(Beginning of ENTRIES PROVIDED)

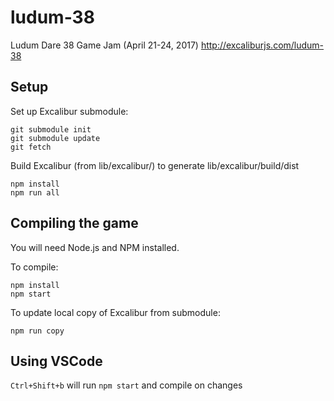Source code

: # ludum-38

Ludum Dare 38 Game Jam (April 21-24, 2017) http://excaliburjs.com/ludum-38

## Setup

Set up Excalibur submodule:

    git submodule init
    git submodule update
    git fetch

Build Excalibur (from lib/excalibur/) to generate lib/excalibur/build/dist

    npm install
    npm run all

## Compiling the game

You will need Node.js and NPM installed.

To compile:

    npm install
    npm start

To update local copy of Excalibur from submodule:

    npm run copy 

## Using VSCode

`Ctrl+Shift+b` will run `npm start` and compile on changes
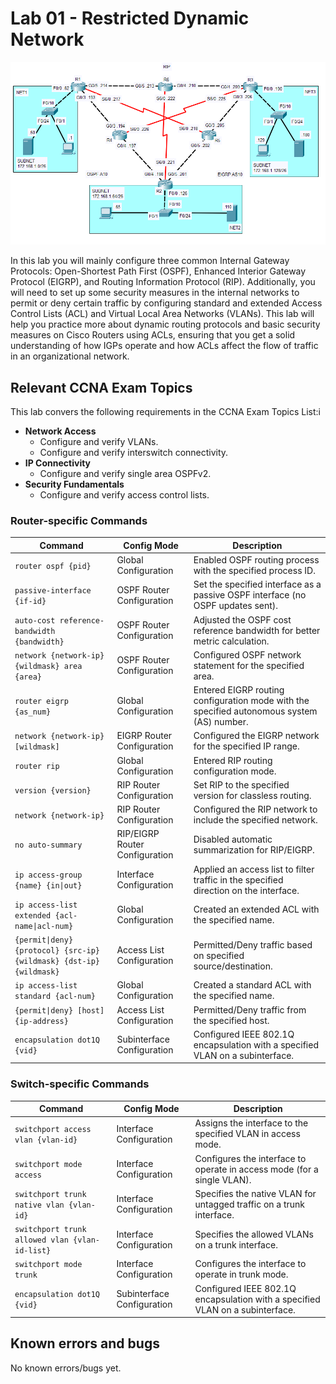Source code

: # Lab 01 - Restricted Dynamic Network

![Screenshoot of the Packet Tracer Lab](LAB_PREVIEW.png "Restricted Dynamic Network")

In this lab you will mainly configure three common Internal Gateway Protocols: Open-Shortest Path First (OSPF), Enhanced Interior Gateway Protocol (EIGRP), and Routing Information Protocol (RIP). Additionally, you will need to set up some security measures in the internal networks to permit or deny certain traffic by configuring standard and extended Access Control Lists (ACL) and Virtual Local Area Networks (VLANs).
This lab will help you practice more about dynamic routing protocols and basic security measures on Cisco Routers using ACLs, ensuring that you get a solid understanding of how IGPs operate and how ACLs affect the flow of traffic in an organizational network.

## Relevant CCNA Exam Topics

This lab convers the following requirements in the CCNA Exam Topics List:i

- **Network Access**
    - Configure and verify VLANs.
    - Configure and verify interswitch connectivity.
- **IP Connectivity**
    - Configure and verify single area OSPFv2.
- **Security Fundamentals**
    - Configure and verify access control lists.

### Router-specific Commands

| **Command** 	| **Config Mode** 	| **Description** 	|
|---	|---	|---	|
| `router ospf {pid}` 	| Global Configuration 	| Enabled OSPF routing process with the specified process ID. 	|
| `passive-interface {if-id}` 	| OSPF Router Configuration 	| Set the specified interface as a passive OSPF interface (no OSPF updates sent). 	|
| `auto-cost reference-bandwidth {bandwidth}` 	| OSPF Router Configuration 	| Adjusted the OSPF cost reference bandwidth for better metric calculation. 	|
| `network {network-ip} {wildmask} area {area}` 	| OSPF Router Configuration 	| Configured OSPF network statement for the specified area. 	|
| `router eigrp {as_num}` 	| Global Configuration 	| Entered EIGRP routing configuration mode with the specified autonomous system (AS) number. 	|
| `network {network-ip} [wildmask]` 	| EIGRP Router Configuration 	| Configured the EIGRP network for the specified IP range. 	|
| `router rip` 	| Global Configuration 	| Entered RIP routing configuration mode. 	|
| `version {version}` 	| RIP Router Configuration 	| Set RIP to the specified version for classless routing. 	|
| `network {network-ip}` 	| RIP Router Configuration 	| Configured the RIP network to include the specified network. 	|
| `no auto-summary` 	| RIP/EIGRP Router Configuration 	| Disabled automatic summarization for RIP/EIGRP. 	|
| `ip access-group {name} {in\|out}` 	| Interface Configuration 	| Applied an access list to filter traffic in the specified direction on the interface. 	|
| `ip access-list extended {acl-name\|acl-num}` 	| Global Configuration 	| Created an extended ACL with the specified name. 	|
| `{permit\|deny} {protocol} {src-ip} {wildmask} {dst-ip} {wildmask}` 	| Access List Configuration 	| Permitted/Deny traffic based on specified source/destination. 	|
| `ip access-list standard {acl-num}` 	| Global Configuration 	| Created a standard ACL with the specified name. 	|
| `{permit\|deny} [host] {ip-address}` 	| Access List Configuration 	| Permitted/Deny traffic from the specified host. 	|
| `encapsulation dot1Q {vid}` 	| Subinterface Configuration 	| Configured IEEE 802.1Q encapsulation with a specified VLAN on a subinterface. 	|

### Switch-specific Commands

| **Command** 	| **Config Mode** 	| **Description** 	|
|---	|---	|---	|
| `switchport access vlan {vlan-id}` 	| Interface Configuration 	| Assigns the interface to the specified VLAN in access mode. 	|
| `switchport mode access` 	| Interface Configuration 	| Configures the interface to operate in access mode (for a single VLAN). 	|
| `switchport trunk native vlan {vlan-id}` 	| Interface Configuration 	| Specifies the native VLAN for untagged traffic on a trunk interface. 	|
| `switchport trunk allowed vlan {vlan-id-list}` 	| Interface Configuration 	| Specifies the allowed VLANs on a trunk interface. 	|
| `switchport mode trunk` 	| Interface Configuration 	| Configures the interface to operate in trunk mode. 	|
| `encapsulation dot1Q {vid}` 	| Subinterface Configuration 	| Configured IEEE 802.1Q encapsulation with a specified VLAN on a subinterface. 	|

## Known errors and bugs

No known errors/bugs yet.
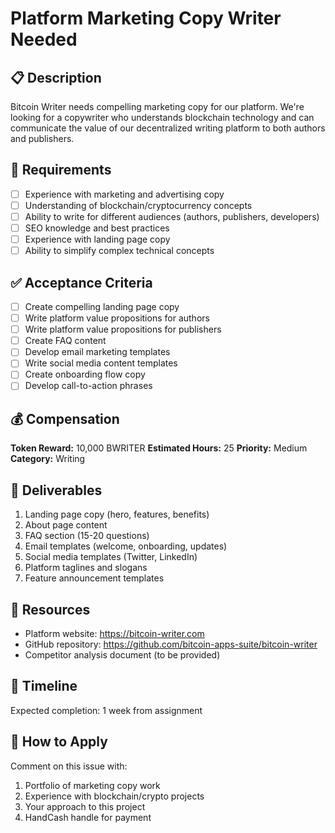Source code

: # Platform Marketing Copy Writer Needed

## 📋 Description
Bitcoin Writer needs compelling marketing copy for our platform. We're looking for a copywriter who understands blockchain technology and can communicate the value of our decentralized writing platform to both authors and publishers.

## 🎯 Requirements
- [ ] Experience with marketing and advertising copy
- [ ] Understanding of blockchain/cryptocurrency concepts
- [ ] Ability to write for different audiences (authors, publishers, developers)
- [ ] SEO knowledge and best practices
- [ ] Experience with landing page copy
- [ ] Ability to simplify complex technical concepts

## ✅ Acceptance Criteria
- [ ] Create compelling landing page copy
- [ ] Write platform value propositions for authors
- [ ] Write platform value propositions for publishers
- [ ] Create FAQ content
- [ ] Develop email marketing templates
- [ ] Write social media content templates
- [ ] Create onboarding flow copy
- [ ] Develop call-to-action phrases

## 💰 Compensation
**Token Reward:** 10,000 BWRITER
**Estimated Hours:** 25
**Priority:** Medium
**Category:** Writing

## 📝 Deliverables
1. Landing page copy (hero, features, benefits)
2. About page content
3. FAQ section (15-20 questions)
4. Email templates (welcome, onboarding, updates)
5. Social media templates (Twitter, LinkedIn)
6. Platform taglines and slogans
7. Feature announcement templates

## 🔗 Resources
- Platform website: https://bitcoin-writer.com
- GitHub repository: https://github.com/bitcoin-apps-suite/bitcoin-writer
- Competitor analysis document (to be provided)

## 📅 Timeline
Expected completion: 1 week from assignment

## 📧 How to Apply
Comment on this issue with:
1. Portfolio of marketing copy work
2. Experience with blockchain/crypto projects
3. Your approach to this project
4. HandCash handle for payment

(End of ENTRIES PROVIDED)

TASK STATEMENT:
Copy the records above exactly, omitting every picture.

SOLUTION FOR THIS PROBLEM:
Source code

: # ludum-38

Ludum Dare 38 Game Jam (April 21-24, 2017) http://excaliburjs.com/ludum-38

## Setup

Set up Excalibur submodule:

    git submodule init
    git submodule update
    git fetch

Build Excalibur (from lib/excalibur/) to generate lib/excalibur/build/dist

    npm install
    npm run all

## Compiling the game

You will need Node.js and NPM installed.

To compile:

    npm install
    npm start

To update local copy of Excalibur from submodule:

    npm run copy 

## Using VSCode

`Ctrl+Shift+b` will run `npm start` and compile on changes
Source code

: # Lab 01 - Restricted Dynamic Network

![Screenshoot of the Packet Tracer Lab](LAB_PREVIEW.png "Restricted Dynamic Network")

In this lab you will mainly configure three common Internal Gateway Protocols: Open-Shortest Path First (OSPF), Enhanced Interior Gateway Protocol (EIGRP), and Routing Information Protocol (RIP). Additionally, you will need to set up some security measures in the internal networks to permit or deny certain traffic by configuring standard and extended Access Control Lists (ACL) and Virtual Local Area Networks (VLANs).
This lab will help you practice more about dynamic routing protocols and basic security measures on Cisco Routers using ACLs, ensuring that you get a solid understanding of how IGPs operate and how ACLs affect the flow of traffic in an organizational network.

## Relevant CCNA Exam Topics

This lab convers the following requirements in the CCNA Exam Topics List:i

- **Network Access**
    - Configure and verify VLANs.
    - Configure and verify interswitch connectivity.
- **IP Connectivity**
    - Configure and verify single area OSPFv2.
- **Security Fundamentals**
    - Configure and verify access control lists.

### Router-specific Commands

| **Command** 	| **Config Mode** 	| **Description** 	|
|---	|---	|---	|
| `router ospf {pid}` 	| Global Configuration 	| Enabled OSPF routing process with the specified process ID. 	|
| `passive-interface {if-id}` 	| OSPF Router Configuration 	| Set the specified interface as a passive OSPF interface (no OSPF updates sent). 	|
| `auto-cost reference-bandwidth {bandwidth}` 	| OSPF Router Configuration 	| Adjusted the OSPF cost reference bandwidth for better metric calculation. 	|
| `network {network-ip} {wildmask} area {area}` 	| OSPF Router Configuration 	| Configured OSPF network statement for the specified area. 	|
| `router eigrp {as_num}` 	| Global Configuration 	| Entered EIGRP routing configuration mode with the specified autonomous system (AS) number. 	|
| `network {network-ip} [wildmask]` 	| EIGRP Router Configuration 	| Configured the EIGRP network for the specified IP range. 	|
| `router rip` 	| Global Configuration 	| Entered RIP routing configuration mode. 	|
| `version {version}` 	| RIP Router Configuration 	| Set RIP to the specified version for classless routing. 	|
| `network {network-ip}` 	| RIP Router Configuration 	| Configured the RIP network to include the specified network. 	|
| `no auto-summary` 	| RIP/EIGRP Router Configuration 	| Disabled automatic summarization for RIP/EIGRP. 	|
| `ip access-group {name} {in\|out}` 	| Interface Configuration 	| Applied an access list to filter traffic in the specified direction on the interface. 	|
| `ip access-list extended {acl-name\|acl-num}` 	| Global Configuration 	| Created an extended ACL with the specified name. 	|
| `{permit\|deny} {protocol} {src-ip} {wildmask} {dst-ip} {wildmask}` 	| Access List Configuration 	| Permitted/Deny traffic based on specified source/destination. 	|
| `ip access-list standard {acl-num}` 	| Global Configuration 	| Created a standard ACL with the specified name. 	|
| `{permit\|deny} [host] {ip-address}` 	| Access List Configuration 	| Permitted/Deny traffic from the specified host. 	|
| `encapsulation dot1Q {vid}` 	| Subinterface Configuration 	| Configured IEEE 802.1Q encapsulation with a specified VLAN on a subinterface. 	|

### Switch-specific Commands

| **Command** 	| **Config Mode** 	| **Description** 	|
|---	|---	|---	|
| `switchport access vlan {vlan-id}` 	| Interface Configuration 	| Assigns the interface to the specified VLAN in access mode. 	|
| `switchport mode access` 	| Interface Configuration 	| Configures the interface to operate in access mode (for a single VLAN). 	|
| `switchport trunk native vlan {vlan-id}` 	| Interface Configuration 	| Specifies the native VLAN for untagged traffic on a trunk interface. 	|
| `switchport trunk allowed vlan {vlan-id-list}` 	| Interface Configuration 	| Specifies the allowed VLANs on a trunk interface. 	|
| `switchport mode trunk` 	| Interface Configuration 	| Configures the interface to operate in trunk mode. 	|
| `encapsulation dot1Q {vid}` 	| Subinterface Configuration 	| Configured IEEE 802.1Q encapsulation with a specified VLAN on a subinterface. 	|

## Known errors and bugs

No known errors/bugs yet.
Source code

: # Platform Marketing Copy Writer Needed

## 📋 Description
Bitcoin Writer needs compelling marketing copy for our platform. We're looking for a copywriter who understands blockchain technology and can communicate the value of our decentralized writing platform to both authors and publishers.

## 🎯 Requirements
- [ ] Experience with marketing and advertising copy
- [ ] Understanding of blockchain/cryptocurrency concepts
- [ ] Ability to write for different audiences (authors, publishers, developers)
- [ ] SEO knowledge and best practices
- [ ] Experience with landing page copy
- [ ] Ability to simplify complex technical concepts

## ✅ Acceptance Criteria
- [ ] Create compelling landing page copy
- [ ] Write platform value propositions for authors
- [ ] Write platform value propositions for publishers
- [ ] Create FAQ content
- [ ] Develop email marketing templates
- [ ] Write social media content templates
- [ ] Create onboarding flow copy
- [ ] Develop call-to-action phrases

## 💰 Compensation
**Token Reward:** 10,000 BWRITER
**Estimated Hours:** 25
**Priority:** Medium
**Category:** Writing

## 📝 Deliverables
1. Landing page copy (hero, features, benefits)
2. About page content
3. FAQ section (15-20 questions)
4. Email templates (welcome, onboarding, updates)
5. Social media templates (Twitter, LinkedIn)
6. Platform taglines and slogans
7. Feature announcement templates

## 🔗 Resources
- Platform website: https://bitcoin-writer.com
- GitHub repository: https://github.com/bitcoin-apps-suite/bitcoin-writer
- Competitor analysis document (to be provided)

## 📅 Timeline
Expected completion: 1 week from assignment

## 📧 How to Apply
Comment on this issue with:
1. Portfolio of marketing copy work
2. Experience with blockchain/crypto projects
3. Your approach to this project
4. HandCash handle for payment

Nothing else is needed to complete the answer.